Penn State’s James Franklin Says Conferences Should Start Play Even If Some Schools Can’t Open

Consider the following . . .

  • The Big Ten hasn’t been the Big Ten in three decades. It features 14 members now, but without a hitch, it could spend this football season with 12, 11 or even (ahem) 10 teams.
  • If the Charlotte Hornets opted not to dribble in the NBA until 2021, hardly anybody would notice.
  • Few sports franchises are as popular as the New York Yankees with 27 world championships. Still, they wouldn’t shock the planet by passing on a chance for half of a World Series ring this season.

As for that half of a World Series ring for the Yankees, you can excuse them or anybody else in professional and collegiate athletics the rest of 2020 if they lack the desire to do whatever it takes to win it all.

Those references to the Big Ten and to the Hornets are about how the size of conferences and leagues doesn’t matter these days. That applies to the historically mighty or meek, and it all ties into this: Courtesy of COVID-19, an asterisk larger than the Los Angeles Memorial Coliseum stacked over Michigan Stadium will follow everything.

The record setters.

The attendance marks (high, low and lower than low).

The conference, division and league champions.

Here’s a place for one of those asterisks: COVID-19 won’t function as an equal opportunity virus among sports teams. So conferences and leagues should proceed as normally as health experts say they can.

Some games are better than no games.

Which brings us to what James Franklin, the Penn State football coach who said something this week that likely sits near the opening pages of the COVID-19 contingency plans for decision makers throughout sports, ranging from the NFL to Major League Soccer to the Big Ten, where Franklin’s school resides.

“In a perfect world, everybody opens at the same time. I just don’t see any way that [will] be possible,” Franklin told ESPN Wednesday, referring to life during and after coronavirus regarding teams and their situation or viewpoint on the matter. “Are you going to not have college football this year or sports in general because two states in the country won’t open? I don’t see that happening.”

Neither should anybody.

There’s too much money for sports leagues to lose.

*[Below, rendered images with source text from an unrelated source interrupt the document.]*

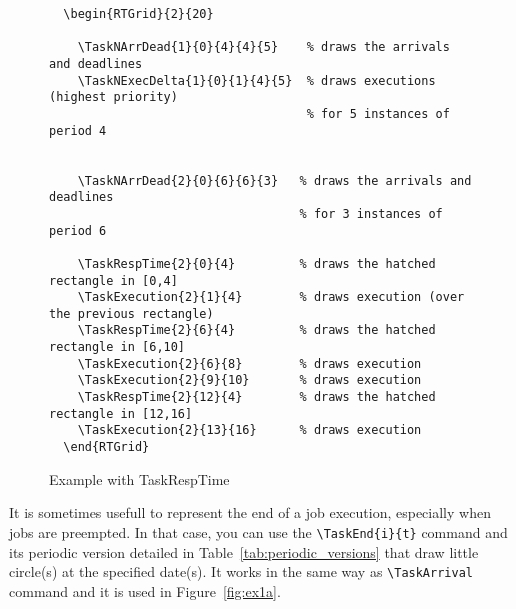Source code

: \documentclass{article}
\begin{document}
\begin{figure}[!htbp]
  \centering
  \begin{RTGrid}{2}{20}
  

 

  \end{RTGrid}  
\begin{verbatim}
  \begin{RTGrid}{2}{20}
  
    \TaskNArrDead{1}{0}{4}{4}{5}    % draws the arrivals and deadlines
    \TaskNExecDelta{1}{0}{1}{4}{5}  % draws executions (highest priority) 
                                    % for 5 instances of period 4 

 
    \TaskNArrDead{2}{0}{6}{6}{3}   % draws the arrivals and deadlines
                                   % for 3 instances of period 6 

    \TaskRespTime{2}{0}{4}         % draws the hatched rectangle in [0,4]
    \TaskExecution{2}{1}{4}        % draws execution (over the previous rectangle)
    \TaskRespTime{2}{6}{4}         % draws the hatched rectangle in [6,10]
    \TaskExecution{2}{6}{8}        % draws execution
    \TaskExecution{2}{9}{10}       % draws execution
    \TaskRespTime{2}{12}{4}        % draws the hatched rectangle in [12,16]
    \TaskExecution{2}{13}{16}      % draws execution   
  \end{RTGrid}   
\end{verbatim}
  \caption{Example with TaskRespTime}
  \label{fig:resp-time}
\end{figure}

It is sometimes usefull to represent the end of a job execution, especially when jobs are preempted. In that case, you can use the \verb+\TaskEnd{i}{t}+ command and its periodic version detailed in Table~\ref{tab:periodic_versions} that draw little circle(s) at the specified date(s). It works in the same way as \verb+\TaskArrival+ command and it is used in Figure~\ref{fig:ex1a}.
\end{document}
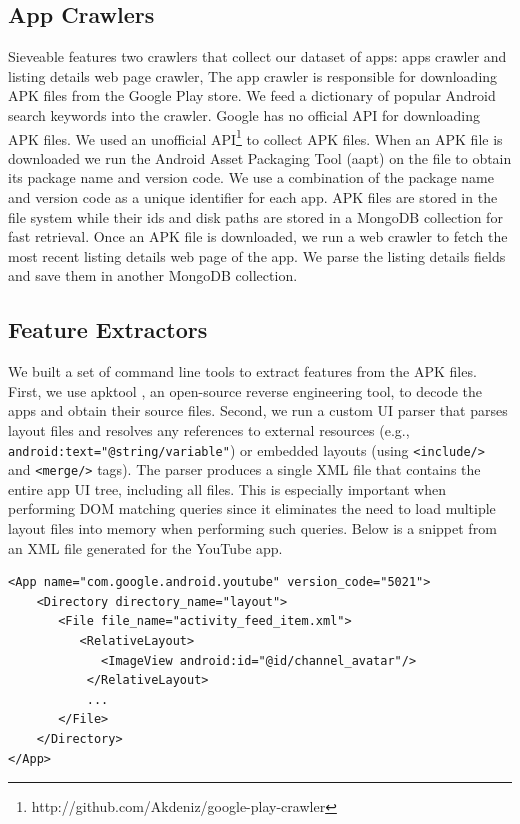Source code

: \subsection{App Crawlers}
Sieveable features two crawlers that collect our dataset of apps: apps crawler and listing details web page crawler,
The app crawler is responsible for downloading APK files from the Google Play store.
We feed a dictionary of popular Android search keywords into the crawler.
Google has no official API for downloading APK files.
We used an unofficial API\footnote{http://github.com/Akdeniz/google-play-crawler} to collect APK files.
When an APK file is downloaded we run the Android Asset Packaging Tool (aapt) on the file to obtain its package name and version code.
We use a combination of the package name and version code as a unique identifier for each app.
APK files are stored in the file system while their ids and disk paths are stored in a MongoDB collection for fast retrieval.
Once an APK file is downloaded, we run a web crawler to fetch the most recent listing details web page of the app.
We parse the listing details fields and save them in another MongoDB collection.

\subsection{Feature Extractors}
We built a set of command line tools to extract features from the APK files.
First, we use apktool \cite{apktool}, an open-source reverse engineering tool, to decode the apps and obtain their source files.
Second, we run a custom UI parser that parses layout files and resolves any references to external resources (e.g., \texttt{android:text="@string/variable"}) or embedded layouts (using \texttt{<include/>} and \texttt{<merge/>} tags).
The parser produces a single XML file that contains the entire app UI tree, including all files.
This is especially important when performing DOM matching queries since it eliminates the need to load multiple layout files into memory when performing such queries.
Below is a snippet from an XML file generated for the YouTube app.

\begin{verbatim}
<App name="com.google.android.youtube" version_code="5021">
    <Directory directory_name="layout">
       <File file_name="activity_feed_item.xml">
          <RelativeLayout>
             <ImageView android:id="@id/channel_avatar"/>
           </RelativeLayout>
           ...
       </File>
    </Directory>
</App>
\end{verbatim}

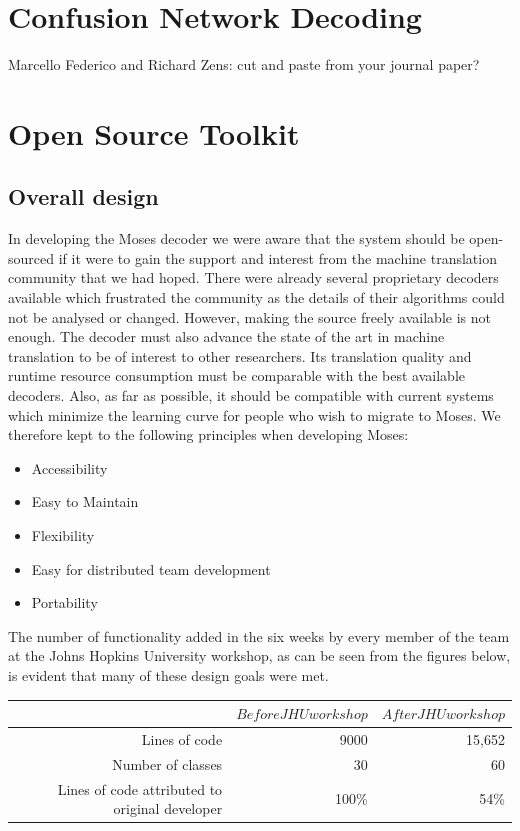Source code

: \documentclass[11pt]{book}
\theoremstyle{plain}
\begin{document}
\chapter{Confusion Network Decoding}
{\sc Marcello Federico and Richard Zens: cut and paste from your journal paper?}

\chapter{Open Source Toolkit}
\section{Overall design}
In developing the Moses decoder we were aware that the system should be open-sourced if it were to gain the support and interest from the machine translation community that we had hoped. There were already several proprietary decoders available which frustrated the community as the details of their algorithms could not be analysed or changed.
However, making the source freely available is not enough. The decoder must also advance the state of the art in machine translation to be of interest to other researchers. Its translation quality and runtime resource consumption must be comparable with the best available decoders. Also, as far as possible, it should be compatible with current systems which minimize the learning curve for people who wish to migrate to Moses. 
We therefore kept to the following principles when developing Moses: \\
\begin{itemize}	
 \item Accessibility 
 \item 	Easy to Maintain
 \item	Flexibility
 \item	Easy for distributed team development
 \item	Portability
\end{itemize}
The number of functionality added in the six weeks by every member of the team at the Johns Hopkins University workshop, as can be seen from the figures below, is evident that many of these design goals were met.

\begin{tabular}{|r|r|r|}
\hline
$ $&$ Before JHU workshop $&$ After JHU workshop $\\
\hline
Lines of code	& 9000	& 15,652\\
Number of classes	& 30	& 60\\
Lines of code attributed to original developer	& 100\%	& 54\%\\
\hline
\end{tabular}
\end{document}
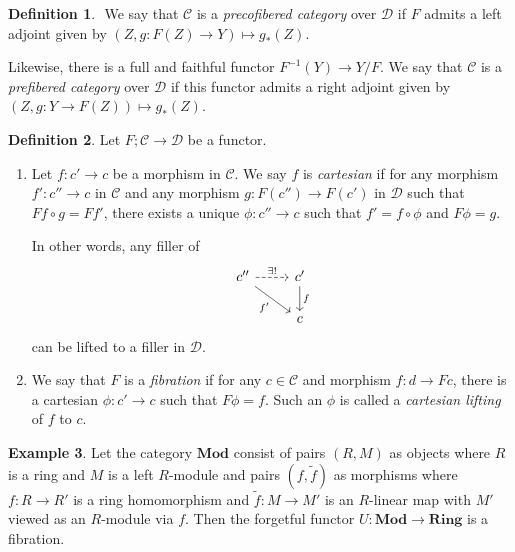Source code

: \documentclass[10pt,letterpaper,cm]{nupset}
\theoremstyle{definition}
\newtheorem{definition}{Definition}[section]
\newtheorem{exmp}[definition]{Example}
\theoremstyle{theorem}
\theoremstyle{remark}
\newcommand{\1}{\mathbf{1}}
\renewcommand{\c}{\mathscr{C}}
\renewcommand{\d}{\mathscr{D}}
\newcommand{\0}{\vec 0}
\begin{document}
\begin{definition} $ $
We say that $\c$ is a \textit{precofibered category} over $\d$ if $F$ admits a left adjoint given by $\left(Z, g: F(Z) \to Y\right) \mapsto g_{\ast}(Z)$.
\end{definition}

Likewise, there is a full and faithful functor $F^{{-1}}(Y) \to Y/F$. We say that $\c$ is a \textit{prefibered category} over $\d$ if this functor admits a right adjoint given by $\left(Z, g: Y \to F(Z)\right) \mapsto g_{\ast}(Z)$.

\begin{definition}  Let $F ; \c \to \d$ be a functor.
\begin{enumerate}
\item Let $f: c' \to c$ be a morphism in $\c$. We say $f$ is \textit{cartesian} if for any morphism $f' : c'' \to c$ in $\c$ and any morphism $g : F(c'') \to F(c')$ in $\d$ such that $Ff \circ g = Ff'$, there exists a unique $\phi : c'' \to c$ such that $f' = f \circ \phi$ and $F\phi = g$.

 In other words, any filler of
\[ \begin{tikzcd}
c'' \arrow[r, dashed, "\exists!"] \arrow[swap, dr,  " f' "] & c' \arrow[d, "f"] \\%
 & c
\end{tikzcd}
\] can be lifted to a filler in $\d$.
\item We say that $F$ is a \textit{fibration} if for any $c \in \c$ and morphism $f: d \to Fc$, there is a cartesian $\phi : c' \to c$ such that $F\phi =f$. Such an $\phi$ is called a \textit{cartesian lifting} of $f$ to $c$.
\end{enumerate}
\end{definition}


\begin{exmp}
Let the category $\mathbf{Mod}$ consist of pairs $\left(R, M\right)$ as objects where  $R$ is a ring and $M$ is a left $R$-module and pairs $\left(f, \tilde{f}\right)$ as morphisms where $f: R \to R'$ is a ring homomorphism and $\tilde{f}: M \to M'$ is an $R$-linear map with $M'$ viewed as an $R$-module via $f$. Then the forgetful functor $U: \mathbf{Mod} \to \mathbf{Ring}$ is a fibration.
\end{exmp}
\end{document}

In the case of the NCAA, that’s too much more money to lose since the Washington Post reported the $600 million NCAA payout to conferences and schools scheduled for this year will drop to $225 million. It resulted from the pandemic forcing the cancellation of March Madness, which the Post reported gives the NCAA more than 70% of its $1.1 billion in annual revenue. Most of the money goes to conferences and colleges around the country.

At least those conferences and colleges got something despite the loss of the 2020 Final Four and other tournament games. Not only that, but if medical experts agree, they should get whatever they can this year.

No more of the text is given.